I corpi strani si portano dietro l’attrazione, dice Francesca Marzia Esposito, perché siamo attratti da qualcosa di diverso da noi, che non conosciamo. Corpi misterici, che rimandano all’inumano, al soprannaturale, all’insondato, che generano un’attrazione horror «non nel senso di raccapricciante, ma come manifestazione di una dimensione ambigua, che si fa ombra e immagine mentale». Ci rinviano a dettagli conosciuti ma quelle braccia, quelle gambe non sono come le nostre e «in questo ci fanno esperire l’incolmabile distanza tra realtà e utopia». Sono corpi soglie, quelli weird, «sono corpi portali» che aprono ad altre dimensioni, che mettono in contatto il nostro concetto di umano con l’idea espansa di esso.

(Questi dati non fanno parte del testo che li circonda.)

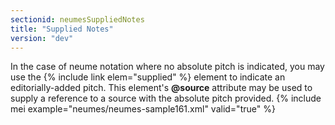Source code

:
 ```yaml
---
sectionid: neumesSuppliedNotes
title: "Supplied Notes"
version: "dev"
---
```


In the case of neume notation where no absolute pitch is indicated, you may use the {% include link elem="supplied" %} element to indicate an editorially-added pitch. This element's **@source** attribute may be used to supply a reference to a source with the absolute pitch provided.
{% include mei example="neumes/neumes-sample161.xml" valid="true" %}
    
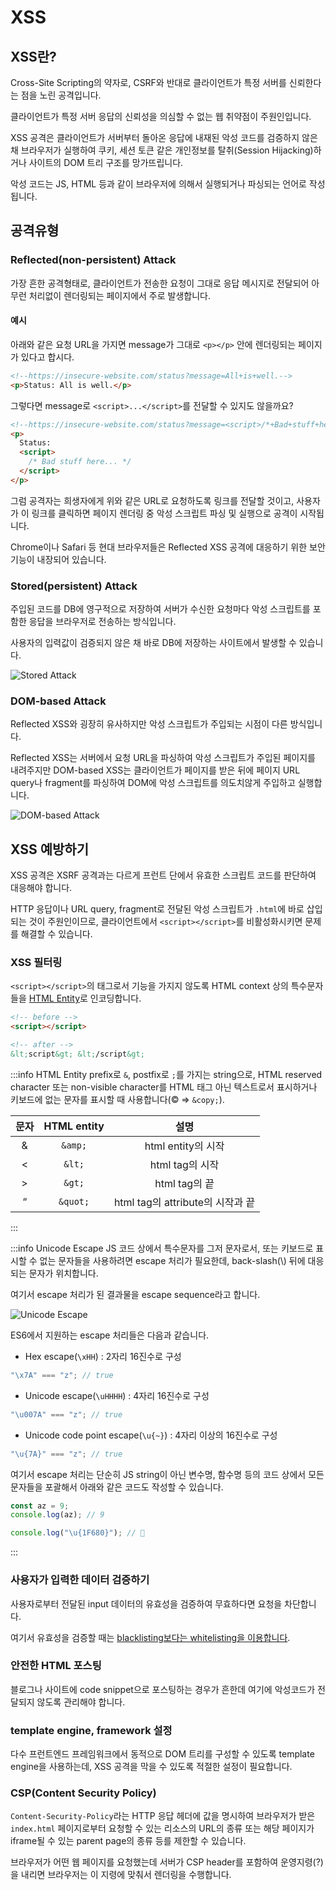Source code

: # XSS

## XSS란?

Cross-Site Scripting의 약자로, CSRF와 반대로 클라이언트가 특정 서버를 신뢰한다는 점을 노린 공격입니다.

클라이언트가 특정 서버 응답의 신뢰성을 의심할 수 없는 웹 취약점이 주원인입니다.

XSS 공격은 클라이언트가 서버부터 돌아온 응답에 내재된 악성 코드를 검증하지 않은 채 브라우저가 실행하여 쿠키, 세션 토큰 같은 개인정보를 탈취(Session Hijacking)하거나 사이트의 DOM 트리 구조를 망가뜨립니다.

악성 코드는 JS, HTML 등과 같이 브라우저에 의해서 실행되거나 파싱되는 언어로 작성됩니다.

## 공격유형

### Reflected(non-persistent) Attack

가장 흔한 공격형태로, 클라이언트가 전송한 요청이 그대로 응답 메시지로 전달되어 아무런 처리없이 렌더링되는 페이지에서 주로 발생합니다.

#### 예시

아래와 같은 요청 URL을 가지면 message가 그대로 `<p></p>` 안에 렌더링되는 페이지가 있다고 합시다.

```html
<!--https://insecure-website.com/status?message=All+is+well.-->
<p>Status: All is well.</p>
```

그렇다면 message로 `<script>...</script>`를 전달할 수 있지도 않을까요?

```html
<!--https://insecure-website.com/status?message=<script>/*+Bad+stuff+here...+*/</script>-->
<p>
  Status:
  <script>
    /* Bad stuff here... */
  </script>
</p>
```

그럼 공격자는 희생자에게 위와 같은 URL로 요청하도록 링크를 전달할 것이고, 사용자가 이 링크를 클릭하면 페이지 렌더링 중 악성 스크립트 파싱 및 실행으로 공격이 시작됩니다.

Chrome이나 Safari 등 현대 브라우저들은 Reflected XSS 공격에 대응하기 위한 보안기능이 내장되어 있습니다.

### Stored(persistent) Attack

주입된 코드를 DB에 영구적으로 저장하여 서버가 수신한 요청마다 악성 스크립트를 포함한 응답을 브라우저로 전송하는 방식입니다.

사용자의 입력값이 검증되지 않은 채 바로 DB에 저장하는 사이트에서 발생할 수 있습니다.

![Stored Attack](../image/xss_stored_attack.png)

### DOM-based Attack

Reflected XSS와 굉장히 유사하지만 악성 스크립트가 주입되는 시점이 다른 방식입니다.

Reflected XSS는 서버에서 요청 URL을 파싱하여 악성 스크립트가 주입된 페이지를 내려주지만 DOM-based XSS는 클라이언트가 페이지를 받은 뒤에 페이지 URL query나 fragment를 파싱하여 DOM에 악성 스크립트를 의도치않게 주입하고 실행합니다.

![DOM-based Attack](../image/dom_based_xss.png)

## XSS 예방하기

XSS 공격은 XSRF 공격과는 다르게 프런트 단에서 유효한 스크립트 코드를 판단하여 대응해야 합니다.

HTTP 응답이나 URL query, fragment로 전달된 악성 스크립트가 `.html`에 바로 삽입되는 것이 주원인이므로, 클라이언트에서 `<script></script>`를 비활성화시키면 문제를 해결할 수 있습니다.

### XSS 필터링

`<script></script>`의 태그로서 기능을 가지지 않도록 HTML context 상의 특수문자들을 [HTML Entity](https://developer.mozilla.org/en-US/docs/Glossary/Entity)로 인코딩합니다.

```html
<!-- before -->
<script></script>

<!-- after -->
&lt;script&gt; &lt;/script&gt;
```

:::info HTML Entity
prefix로 `&`, postfix로 `;`를 가지는 string으로, HTML reserved character 또는 non-visible character를 HTML 태그 아닌 텍스트로서 표시하거나 키보드에 없는 문자를 표시할 때 사용합니다(© ⇒ `&copy;`).

| 문자 | HTML entity |               설명               |
| :--: | :---------: | :------------------------------: |
|  &   |   `&amp;`   |        html entity의 시작        |
|  <   |   `&lt;`    |         html tag의 시작          |
|  >   |   `&gt;`    |          html tag의 끝           |
|  “   |  `&quot;`   | html tag의 attribute의 시작과 끝 |

:::

:::info Unicode Escape
JS 코드 상에서 특수문자를 그저 문자로서, 또는 키보드로 표시할 수 없는 문자들을 사용하려면 escape 처리가 필요한데, back-slash(\\) 뒤에 대응되는 문자가 위치합니다.

여기서 escape 처리가 된 결과물을 escape sequence라고 합니다.

![Unicode Escape](../image/unicode_escape.png)

ES6에서 지원하는 escape 처리들은 다음과 같습니다.

- Hex escape(`\xHH`) : 2자리 16진수로 구성

```js
"\x7A" === "z"; // true
```

- Unicode escape(`\uHHHH`) : 4자리 16진수로 구성

```js
"\u007A" === "z"; // true
```

- Unicode code point escape(`\u{~}`) : 4자리 이상의 16진수로 구성

```js
"\u{7A}" === "z"; // true
```

여기서 escape 처리는 단순히 JS string이 아닌 변수명, 함수명 등의 코드 상에서 모든 문자들을 포괄해서 아래와 같은 코드도 작성할 수 있습니다.

```js
const az = 9;
console.log(az); // 9

console.log("\u{1F680}"); // 🚀
```

:::

### 사용자가 입력한 데이터 검증하기

사용자로부터 전달된 input 데이터의 유효성을 검증하여 무효하다면 요청을 차단합니다.

여기서 유효성을 검증할 때는 [blacklisting보다는 whitelisting을 이용합니다](https://www.packetlabs.net/posts/blacklisting-whitelisting-greylisting/).

### 안전한 HTML 포스팅

블로그나 사이트에 code snippet으로 포스팅하는 경우가 흔한데 여기에 악성코드가 전달되지 않도록 관리해야 합니다.

### template engine, framework 설정

다수 프런트엔드 프레임워크에서 동적으로 DOM 트리를 구성할 수 있도록 template engine을 사용하는데, XSS 공격을 막을 수 있도록 적절한 설정이 필요합니다.

### CSP(Content Security Policy)

`Content-Security-Policy`라는 HTTP 응답 헤더에 값을 명시하여 브라우저가 받은 `index.html` 페이지로부터 요청할 수 있는 리소스의 URL의 종류 또는 해당 페이지가 iframe될 수 있는 parent page의 종류 등를 제한할 수 있습니다.

브라우저가 어떤 웹 페이지를 요청했는데 서버가 CSP header를 포함하여 운영지령(?)을 내리면 브라우저는 이 지령에 맞춰서 렌더링을 수행합니다.
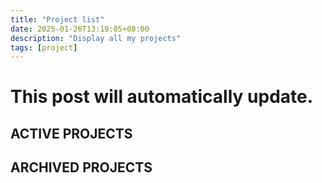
 ```yaml
---
title: "Project list"
date: 2025-01-26T13:19:05+08:00
description: "Display all my projects"
tags: [project]
---
```


# This post will automatically update.

## ACTIVE PROJECTS



## ARCHIVED PROJECTS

Non ci può essere identificazione, nessuna logica della similitudine, solo dissomiglianza, presa di distanza. Schwarzenegger e Carla Fracci raccontano due corpi nella costellazione delle stelle, uno assetato di muscolatura, l’altro di perfezione eterea, tutti e due corpi vivi e morti nello stesso tempo, vivi e vibranti di forza l’uno e di linfa artistica l’altro, morti nel loro essere cavati «dalla tetra materia». Come Roberto Bolle, con le sue «fattezze disneyane, tra il principe azzurro e il Ken della Mattel», contemporaneo nel suo classicheggiante e mitologico splendore, ma al tempo stesso con «qualcosa del cyborg, dell’iper-umano, del virtuale, del corpo aumentato, che non cambia, non intristisce, non invecchia».

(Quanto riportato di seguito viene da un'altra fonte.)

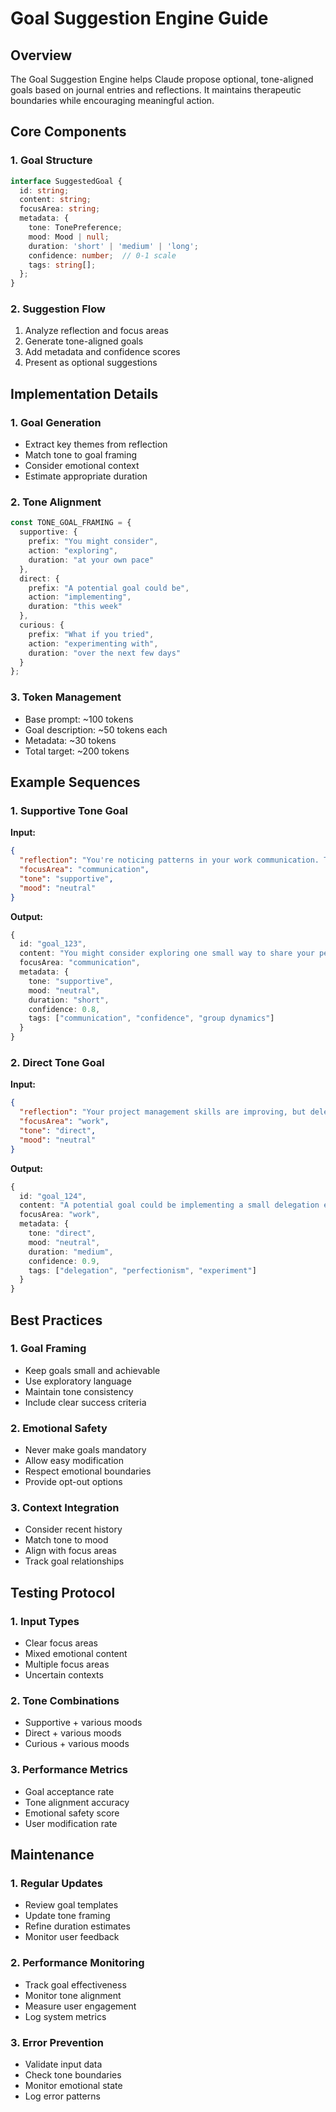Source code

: # Goal Suggestion Engine Guide

## Overview
The Goal Suggestion Engine helps Claude propose optional, tone-aligned goals based on journal entries and reflections. It maintains therapeutic boundaries while encouraging meaningful action.

## Core Components

### 1. Goal Structure
```typescript
interface SuggestedGoal {
  id: string;
  content: string;
  focusArea: string;
  metadata: {
    tone: TonePreference;
    mood: Mood | null;
    duration: 'short' | 'medium' | 'long';
    confidence: number;  // 0-1 scale
    tags: string[];
  };
}
```

### 2. Suggestion Flow
1. Analyze reflection and focus areas
2. Generate tone-aligned goals
3. Add metadata and confidence scores
4. Present as optional suggestions

## Implementation Details

### 1. Goal Generation
- Extract key themes from reflection
- Match tone to goal framing
- Consider emotional context
- Estimate appropriate duration

### 2. Tone Alignment
```typescript
const TONE_GOAL_FRAMING = {
  supportive: {
    prefix: "You might consider",
    action: "exploring",
    duration: "at your own pace"
  },
  direct: {
    prefix: "A potential goal could be",
    action: "implementing",
    duration: "this week"
  },
  curious: {
    prefix: "What if you tried",
    action: "experimenting with",
    duration: "over the next few days"
  }
};
```

### 3. Token Management
- Base prompt: ~100 tokens
- Goal description: ~50 tokens each
- Metadata: ~30 tokens
- Total target: ~200 tokens

## Example Sequences

### 1. Supportive Tone Goal
**Input:**
```json
{
  "reflection": "You're noticing patterns in your work communication. The moments when you speak up feel empowering, but you're still hesitant in group settings.",
  "focusArea": "communication",
  "tone": "supportive",
  "mood": "neutral"
}
```

**Output:**
```typescript
{
  id: "goal_123",
  content: "You might consider exploring one small way to share your perspective in a group setting this week. This could be as simple as asking a clarifying question or building on someone else's point.",
  focusArea: "communication",
  metadata: {
    tone: "supportive",
    mood: "neutral",
    duration: "short",
    confidence: 0.8,
    tags: ["communication", "confidence", "group dynamics"]
  }
}
```

### 2. Direct Tone Goal
**Input:**
```json
{
  "reflection": "Your project management skills are improving, but delegation remains a challenge. You've identified that perfectionism might be holding you back.",
  "focusArea": "work",
  "tone": "direct",
  "mood": "neutral"
}
```

**Output:**
```typescript
{
  id: "goal_124",
  content: "A potential goal could be implementing a small delegation experiment: identify one task you typically handle yourself and delegate it with clear instructions. Track what happens and how you feel about the process.",
  focusArea: "work",
  metadata: {
    tone: "direct",
    mood: "neutral",
    duration: "medium",
    confidence: 0.9,
    tags: ["delegation", "perfectionism", "experiment"]
  }
}
```

## Best Practices

### 1. Goal Framing
- Keep goals small and achievable
- Use exploratory language
- Maintain tone consistency
- Include clear success criteria

### 2. Emotional Safety
- Never make goals mandatory
- Allow easy modification
- Respect emotional boundaries
- Provide opt-out options

### 3. Context Integration
- Consider recent history
- Match tone to mood
- Align with focus areas
- Track goal relationships

## Testing Protocol

### 1. Input Types
- Clear focus areas
- Mixed emotional content
- Multiple focus areas
- Uncertain contexts

### 2. Tone Combinations
- Supportive + various moods
- Direct + various moods
- Curious + various moods

### 3. Performance Metrics
- Goal acceptance rate
- Tone alignment accuracy
- Emotional safety score
- User modification rate

## Maintenance

### 1. Regular Updates
- Review goal templates
- Update tone framing
- Refine duration estimates
- Monitor user feedback

### 2. Performance Monitoring
- Track goal effectiveness
- Monitor tone alignment
- Measure user engagement
- Log system metrics

### 3. Error Prevention
- Validate input data
- Check tone boundaries
- Monitor emotional state
- Log error patterns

I culturisti raccontati nella prima parte del libro sembrano animali in via di estinzione, molti di loro muoiono giovani stroncati da infarto, perché gli anni Venti del nuovo secolo sono consacrati alla sottigliezza, siamo nell’epoca dell’ultrapiatto, dello slim, del sottile. La nuova arcadia digitale funziona come agente di infantilizzazione degli adulti, una delle inclinazioni dell’user da social network non è tanto quella di imporsi come un “grande” nei confronti degli altri, quanto piuttosto di ritornare piccolo. Vecchi che vogliono assomigliare ai giovani, giovani che rifiutano di crescere mentre si sviluppa il mercato del consumo regressivo: in un capitolo dedicato a Barbie si cita «una platea di centomila e rotti individui che segue su Instagram il body builder sposato con la bambola e ne rimane catarticamente ipnotizzata».

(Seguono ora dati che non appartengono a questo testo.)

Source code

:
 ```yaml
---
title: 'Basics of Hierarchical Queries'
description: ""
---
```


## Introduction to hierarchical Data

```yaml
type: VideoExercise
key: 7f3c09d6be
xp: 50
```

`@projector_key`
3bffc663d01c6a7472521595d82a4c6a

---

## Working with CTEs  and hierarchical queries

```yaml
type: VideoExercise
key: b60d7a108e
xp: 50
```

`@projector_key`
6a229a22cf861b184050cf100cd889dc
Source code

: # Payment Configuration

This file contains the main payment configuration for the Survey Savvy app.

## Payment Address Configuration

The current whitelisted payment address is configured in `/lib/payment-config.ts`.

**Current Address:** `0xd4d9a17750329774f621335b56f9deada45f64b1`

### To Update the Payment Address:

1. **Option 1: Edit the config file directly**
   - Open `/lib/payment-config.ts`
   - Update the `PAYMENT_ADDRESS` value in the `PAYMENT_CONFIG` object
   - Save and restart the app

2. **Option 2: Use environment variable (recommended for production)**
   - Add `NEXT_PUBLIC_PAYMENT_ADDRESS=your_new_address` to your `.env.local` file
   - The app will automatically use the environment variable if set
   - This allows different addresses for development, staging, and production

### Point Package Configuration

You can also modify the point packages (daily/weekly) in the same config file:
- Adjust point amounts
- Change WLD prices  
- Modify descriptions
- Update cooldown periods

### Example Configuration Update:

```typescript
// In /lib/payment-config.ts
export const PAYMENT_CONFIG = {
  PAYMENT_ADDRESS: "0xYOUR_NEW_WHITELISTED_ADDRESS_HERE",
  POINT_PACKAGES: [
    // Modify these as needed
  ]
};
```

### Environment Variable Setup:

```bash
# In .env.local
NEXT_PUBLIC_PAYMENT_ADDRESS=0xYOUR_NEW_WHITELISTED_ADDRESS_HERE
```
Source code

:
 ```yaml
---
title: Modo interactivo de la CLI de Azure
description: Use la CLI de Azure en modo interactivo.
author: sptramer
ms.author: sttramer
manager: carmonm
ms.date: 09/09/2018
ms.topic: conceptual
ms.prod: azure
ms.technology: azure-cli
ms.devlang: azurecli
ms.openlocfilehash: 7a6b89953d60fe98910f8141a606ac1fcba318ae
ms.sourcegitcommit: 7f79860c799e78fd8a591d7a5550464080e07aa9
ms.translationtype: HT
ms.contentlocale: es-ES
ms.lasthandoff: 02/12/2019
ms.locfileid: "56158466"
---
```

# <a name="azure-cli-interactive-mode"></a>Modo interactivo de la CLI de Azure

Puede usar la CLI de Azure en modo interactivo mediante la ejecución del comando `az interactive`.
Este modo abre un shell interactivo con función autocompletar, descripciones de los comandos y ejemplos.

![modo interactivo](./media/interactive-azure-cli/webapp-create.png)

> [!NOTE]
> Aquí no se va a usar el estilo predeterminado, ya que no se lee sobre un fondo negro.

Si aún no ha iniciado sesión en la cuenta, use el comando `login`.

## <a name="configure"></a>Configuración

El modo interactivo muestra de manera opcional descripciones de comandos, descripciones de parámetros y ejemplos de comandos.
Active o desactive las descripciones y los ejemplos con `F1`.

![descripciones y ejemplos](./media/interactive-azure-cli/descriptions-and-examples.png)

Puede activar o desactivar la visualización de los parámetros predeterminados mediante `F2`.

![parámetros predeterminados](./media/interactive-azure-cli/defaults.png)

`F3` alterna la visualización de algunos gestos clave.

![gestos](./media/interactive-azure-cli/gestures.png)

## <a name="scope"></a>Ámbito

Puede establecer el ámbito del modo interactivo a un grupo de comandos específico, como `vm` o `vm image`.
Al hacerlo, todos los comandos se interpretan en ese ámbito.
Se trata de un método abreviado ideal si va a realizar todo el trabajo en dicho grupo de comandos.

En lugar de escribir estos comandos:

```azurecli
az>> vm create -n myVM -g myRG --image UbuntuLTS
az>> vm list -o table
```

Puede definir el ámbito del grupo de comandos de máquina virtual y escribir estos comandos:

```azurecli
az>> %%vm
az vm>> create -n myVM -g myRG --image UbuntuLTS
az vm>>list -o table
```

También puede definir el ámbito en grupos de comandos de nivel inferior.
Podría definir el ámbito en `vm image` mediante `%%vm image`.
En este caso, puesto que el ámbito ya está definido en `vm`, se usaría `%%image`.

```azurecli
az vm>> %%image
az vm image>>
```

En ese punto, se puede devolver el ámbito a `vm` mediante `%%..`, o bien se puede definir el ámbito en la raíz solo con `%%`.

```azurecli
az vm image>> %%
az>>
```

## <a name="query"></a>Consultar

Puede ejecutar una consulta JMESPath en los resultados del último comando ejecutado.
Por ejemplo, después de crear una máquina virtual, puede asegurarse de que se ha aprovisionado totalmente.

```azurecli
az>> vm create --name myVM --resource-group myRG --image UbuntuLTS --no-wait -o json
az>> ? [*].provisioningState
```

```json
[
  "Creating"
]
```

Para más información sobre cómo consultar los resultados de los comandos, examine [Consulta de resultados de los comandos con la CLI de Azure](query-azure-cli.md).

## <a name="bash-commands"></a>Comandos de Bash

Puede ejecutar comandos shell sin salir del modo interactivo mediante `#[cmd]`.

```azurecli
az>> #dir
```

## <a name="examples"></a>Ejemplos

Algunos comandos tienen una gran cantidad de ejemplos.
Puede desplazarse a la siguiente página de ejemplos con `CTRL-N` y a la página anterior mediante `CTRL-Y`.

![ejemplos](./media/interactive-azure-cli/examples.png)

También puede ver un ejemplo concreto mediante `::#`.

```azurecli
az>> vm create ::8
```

Ultracorpi fissa su carta un momento capitale della mutazione dell’umanità, improvvisamente diventata fluida, infantofila, weird, mostruosa. È un libro dove inseguire la perfezione del corpo non ha più nulla a che vedere con i principi dell’armonia e della bellezza. Il nuovo canone, nell’economia immateriale che caratterizza questa nostra epoca, è quello che proporziona il corpo per accumulo o per sottrazione: ipernutrito o tenuto a digiuno, spossessato da qualunque ideale trascendente, il corpo raccontato da Francesca Marzia Esposito è sordo, ateo, adattato alle costrizioni emotive, al transitorio, al contingente. I corpi pompati in palestra e quelli sottoalimentati nelle scuole di danza sviluppano in maniera ipertrofica il loro potenziale metafisico, in un delirio di onnipotenza che fa schiantare i body builder e sprigiona una forza irragionevole nelle anoressiche, «una condizione quasi simile all’estasi», in un deserto di solitudini che ci vede vuoti e pieni, «senza soluzioni».